La recensione del film di Catherine Breillat, con Léa Drucker, Samuel Kircher, Oliver Rabourdin

Alcuni sono errori. Questa è idiozia (e dunque incomprensibile). Il film raccontava “L’estate scorsa”. Quale sconvolgimento temporale ha spinto i titolatori italiani a farlo diventare “Ancora un’estate”, con il suo carico di adolescenziale speranza, invece della nostalgia? Proprio convinti che farà vendere più biglietti? Peccato, perché finalmente Catherine Breillat ha mollato gli arzigogoli del porno d’autore francese – genere insopportabile, a volte con Rocco Siffredi pensoso e vestito da capo a piedi – per costruire una storia. Con personaggi antichi, per carità: è la storia di Fedra che si innamora del figliastro Ippolito (nella tragedia di Euripide, con l’aiuto di Afrodite che ci mette lo zampino). Più vicino a noi, è remake di un film danese, intitolato “Regina di cuori” e diretto da May el Toukhy, regista di origine egiziana, e definito ovunque “erotic thriller”.
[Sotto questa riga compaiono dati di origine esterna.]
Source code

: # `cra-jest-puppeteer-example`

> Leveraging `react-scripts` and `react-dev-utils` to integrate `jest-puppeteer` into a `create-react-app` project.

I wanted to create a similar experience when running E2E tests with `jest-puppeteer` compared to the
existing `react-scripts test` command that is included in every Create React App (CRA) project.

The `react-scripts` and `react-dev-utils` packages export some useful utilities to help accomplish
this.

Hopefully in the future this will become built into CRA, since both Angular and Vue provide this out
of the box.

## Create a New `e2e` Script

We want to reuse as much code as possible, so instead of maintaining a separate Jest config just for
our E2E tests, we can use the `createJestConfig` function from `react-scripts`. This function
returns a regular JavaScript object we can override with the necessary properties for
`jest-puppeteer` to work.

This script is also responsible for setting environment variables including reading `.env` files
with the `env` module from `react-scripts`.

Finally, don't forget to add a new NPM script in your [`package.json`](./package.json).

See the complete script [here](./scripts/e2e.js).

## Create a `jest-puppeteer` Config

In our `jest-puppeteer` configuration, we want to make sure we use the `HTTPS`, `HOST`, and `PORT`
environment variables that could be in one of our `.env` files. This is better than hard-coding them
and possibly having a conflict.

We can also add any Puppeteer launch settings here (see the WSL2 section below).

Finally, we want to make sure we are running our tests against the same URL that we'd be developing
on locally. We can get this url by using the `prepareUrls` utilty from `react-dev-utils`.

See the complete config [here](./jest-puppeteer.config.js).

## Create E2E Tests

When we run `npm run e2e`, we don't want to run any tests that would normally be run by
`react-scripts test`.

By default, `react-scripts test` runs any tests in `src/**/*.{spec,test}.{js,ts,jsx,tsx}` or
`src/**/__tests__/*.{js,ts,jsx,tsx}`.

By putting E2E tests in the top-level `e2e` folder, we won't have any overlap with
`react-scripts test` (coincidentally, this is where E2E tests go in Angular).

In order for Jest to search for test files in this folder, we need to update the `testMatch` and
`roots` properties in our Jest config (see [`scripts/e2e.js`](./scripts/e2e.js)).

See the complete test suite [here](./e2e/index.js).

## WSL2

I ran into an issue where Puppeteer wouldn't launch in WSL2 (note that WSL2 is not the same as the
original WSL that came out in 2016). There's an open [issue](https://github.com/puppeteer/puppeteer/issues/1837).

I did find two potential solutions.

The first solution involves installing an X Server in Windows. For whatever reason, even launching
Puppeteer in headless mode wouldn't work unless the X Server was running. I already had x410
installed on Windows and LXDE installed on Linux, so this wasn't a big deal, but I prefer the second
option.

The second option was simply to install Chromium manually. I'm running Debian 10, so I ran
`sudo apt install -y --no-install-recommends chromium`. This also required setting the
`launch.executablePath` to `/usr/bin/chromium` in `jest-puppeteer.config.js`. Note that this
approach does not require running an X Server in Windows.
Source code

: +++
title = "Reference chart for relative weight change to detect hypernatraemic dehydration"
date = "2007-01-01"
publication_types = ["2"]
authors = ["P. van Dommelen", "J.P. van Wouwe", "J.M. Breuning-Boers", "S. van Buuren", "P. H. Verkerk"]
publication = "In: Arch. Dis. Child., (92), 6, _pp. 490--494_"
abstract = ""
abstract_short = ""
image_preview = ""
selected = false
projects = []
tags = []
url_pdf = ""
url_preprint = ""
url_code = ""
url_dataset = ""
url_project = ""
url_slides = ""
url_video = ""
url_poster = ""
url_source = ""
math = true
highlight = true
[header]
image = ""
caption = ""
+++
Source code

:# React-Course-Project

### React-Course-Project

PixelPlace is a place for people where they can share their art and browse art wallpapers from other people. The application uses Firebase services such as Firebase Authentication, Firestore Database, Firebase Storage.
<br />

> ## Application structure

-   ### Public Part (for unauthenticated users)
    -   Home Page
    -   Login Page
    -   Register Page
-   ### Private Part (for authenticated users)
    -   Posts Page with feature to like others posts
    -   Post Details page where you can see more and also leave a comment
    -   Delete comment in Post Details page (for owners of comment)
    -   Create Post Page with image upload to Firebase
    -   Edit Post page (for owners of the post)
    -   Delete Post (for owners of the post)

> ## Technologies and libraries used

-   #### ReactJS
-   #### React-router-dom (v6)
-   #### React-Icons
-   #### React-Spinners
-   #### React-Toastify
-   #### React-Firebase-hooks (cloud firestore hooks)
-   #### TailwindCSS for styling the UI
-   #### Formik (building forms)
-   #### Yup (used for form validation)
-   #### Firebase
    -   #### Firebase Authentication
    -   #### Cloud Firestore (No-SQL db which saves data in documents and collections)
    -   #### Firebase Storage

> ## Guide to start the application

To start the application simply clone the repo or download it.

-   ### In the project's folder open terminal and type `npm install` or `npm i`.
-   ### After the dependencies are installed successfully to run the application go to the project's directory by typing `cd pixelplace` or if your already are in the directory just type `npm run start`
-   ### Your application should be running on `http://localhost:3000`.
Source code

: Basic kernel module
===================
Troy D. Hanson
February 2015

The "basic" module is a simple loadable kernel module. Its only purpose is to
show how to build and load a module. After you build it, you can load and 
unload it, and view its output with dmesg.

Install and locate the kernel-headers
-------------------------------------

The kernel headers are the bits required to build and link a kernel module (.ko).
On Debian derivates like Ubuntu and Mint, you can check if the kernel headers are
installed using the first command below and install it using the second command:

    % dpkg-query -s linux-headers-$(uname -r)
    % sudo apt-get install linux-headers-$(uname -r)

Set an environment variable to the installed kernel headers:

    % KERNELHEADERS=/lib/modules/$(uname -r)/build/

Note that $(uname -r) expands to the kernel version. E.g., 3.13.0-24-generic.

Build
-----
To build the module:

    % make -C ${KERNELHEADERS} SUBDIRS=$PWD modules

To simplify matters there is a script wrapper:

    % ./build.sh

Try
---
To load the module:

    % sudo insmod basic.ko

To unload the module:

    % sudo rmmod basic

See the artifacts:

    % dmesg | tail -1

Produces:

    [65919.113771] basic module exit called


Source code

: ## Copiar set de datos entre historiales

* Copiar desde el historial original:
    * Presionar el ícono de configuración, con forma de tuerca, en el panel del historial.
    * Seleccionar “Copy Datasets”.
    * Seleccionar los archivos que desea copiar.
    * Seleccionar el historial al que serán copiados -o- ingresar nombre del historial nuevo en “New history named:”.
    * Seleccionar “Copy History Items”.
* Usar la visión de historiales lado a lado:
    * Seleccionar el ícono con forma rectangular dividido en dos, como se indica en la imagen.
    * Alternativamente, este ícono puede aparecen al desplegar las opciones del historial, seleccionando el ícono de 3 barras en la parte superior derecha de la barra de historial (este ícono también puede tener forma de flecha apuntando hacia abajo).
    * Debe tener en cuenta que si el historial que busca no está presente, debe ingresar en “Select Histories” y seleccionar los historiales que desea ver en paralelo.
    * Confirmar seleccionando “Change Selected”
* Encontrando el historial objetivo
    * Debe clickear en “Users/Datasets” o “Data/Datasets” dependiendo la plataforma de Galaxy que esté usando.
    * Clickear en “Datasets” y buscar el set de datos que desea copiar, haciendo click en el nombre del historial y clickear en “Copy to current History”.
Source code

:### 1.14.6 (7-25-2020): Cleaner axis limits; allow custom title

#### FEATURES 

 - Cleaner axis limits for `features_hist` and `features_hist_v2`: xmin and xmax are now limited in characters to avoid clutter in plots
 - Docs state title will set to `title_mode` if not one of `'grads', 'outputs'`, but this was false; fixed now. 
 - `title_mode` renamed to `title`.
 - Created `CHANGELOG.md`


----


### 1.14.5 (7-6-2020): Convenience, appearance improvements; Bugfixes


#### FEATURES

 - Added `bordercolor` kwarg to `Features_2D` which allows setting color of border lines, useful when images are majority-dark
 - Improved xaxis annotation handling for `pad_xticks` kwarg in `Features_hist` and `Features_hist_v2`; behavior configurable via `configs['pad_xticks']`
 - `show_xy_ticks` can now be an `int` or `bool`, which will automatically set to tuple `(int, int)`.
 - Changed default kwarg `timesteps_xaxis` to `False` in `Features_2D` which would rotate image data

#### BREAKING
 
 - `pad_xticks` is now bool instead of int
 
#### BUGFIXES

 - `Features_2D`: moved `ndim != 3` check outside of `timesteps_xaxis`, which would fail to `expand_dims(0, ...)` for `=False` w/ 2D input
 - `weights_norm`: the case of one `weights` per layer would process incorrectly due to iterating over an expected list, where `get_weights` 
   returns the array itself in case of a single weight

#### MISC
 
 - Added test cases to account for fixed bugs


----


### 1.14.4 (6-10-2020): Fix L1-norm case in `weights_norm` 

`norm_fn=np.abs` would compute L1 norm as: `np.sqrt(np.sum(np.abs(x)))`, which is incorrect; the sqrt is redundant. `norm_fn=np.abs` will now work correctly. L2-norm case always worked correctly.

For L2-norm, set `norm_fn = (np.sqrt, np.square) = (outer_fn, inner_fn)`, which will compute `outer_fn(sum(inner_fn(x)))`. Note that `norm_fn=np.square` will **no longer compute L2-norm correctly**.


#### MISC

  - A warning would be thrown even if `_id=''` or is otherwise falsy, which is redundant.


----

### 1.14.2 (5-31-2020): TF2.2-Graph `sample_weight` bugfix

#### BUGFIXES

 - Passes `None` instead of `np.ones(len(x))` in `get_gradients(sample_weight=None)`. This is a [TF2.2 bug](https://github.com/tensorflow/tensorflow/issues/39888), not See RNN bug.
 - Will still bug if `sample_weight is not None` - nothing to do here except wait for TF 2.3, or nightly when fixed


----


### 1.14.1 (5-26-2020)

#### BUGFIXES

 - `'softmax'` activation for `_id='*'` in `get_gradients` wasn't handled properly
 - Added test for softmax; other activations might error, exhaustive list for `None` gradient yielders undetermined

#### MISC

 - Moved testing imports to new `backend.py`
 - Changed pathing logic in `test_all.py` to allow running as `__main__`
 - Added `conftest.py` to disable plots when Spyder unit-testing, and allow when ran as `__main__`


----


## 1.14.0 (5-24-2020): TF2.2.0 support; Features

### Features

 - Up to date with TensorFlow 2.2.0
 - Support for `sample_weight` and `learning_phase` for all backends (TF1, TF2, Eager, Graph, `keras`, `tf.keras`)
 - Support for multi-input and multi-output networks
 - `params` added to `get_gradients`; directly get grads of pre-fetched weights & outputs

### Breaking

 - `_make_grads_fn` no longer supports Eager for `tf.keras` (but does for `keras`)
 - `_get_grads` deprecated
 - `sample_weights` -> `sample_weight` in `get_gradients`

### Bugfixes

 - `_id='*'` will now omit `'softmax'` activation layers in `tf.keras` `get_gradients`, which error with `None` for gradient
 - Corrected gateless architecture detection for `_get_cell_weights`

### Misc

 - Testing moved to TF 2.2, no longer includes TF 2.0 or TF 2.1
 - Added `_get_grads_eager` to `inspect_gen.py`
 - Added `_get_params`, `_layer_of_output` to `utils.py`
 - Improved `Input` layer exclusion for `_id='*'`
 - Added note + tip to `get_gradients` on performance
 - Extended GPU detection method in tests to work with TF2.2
La bionda e elegante Anne ha sposato il ricco Pierre, che invita Theo, il figlio avuto dalla prima moglie, a passare l’estate nella villa, con loro e due gemelline cinesi adottate (e adorabili, paiono uscite da un fumetto). Il diciassettenne Théo fa il primo passo. Bello come il sole, e altrettanto insinuante, sempre a torso nudo, è il serpente che turba il paradiso. Gite in bicicletta, baci rubati, e tutto l’armamentario della seduzione. Anne è abbastanza annoiata – alla ricchezza si è abituata, il marito non brilla, lei fa l’avvocato e difende le donne vittime di violenza. E si sottrae sempre più debolmente.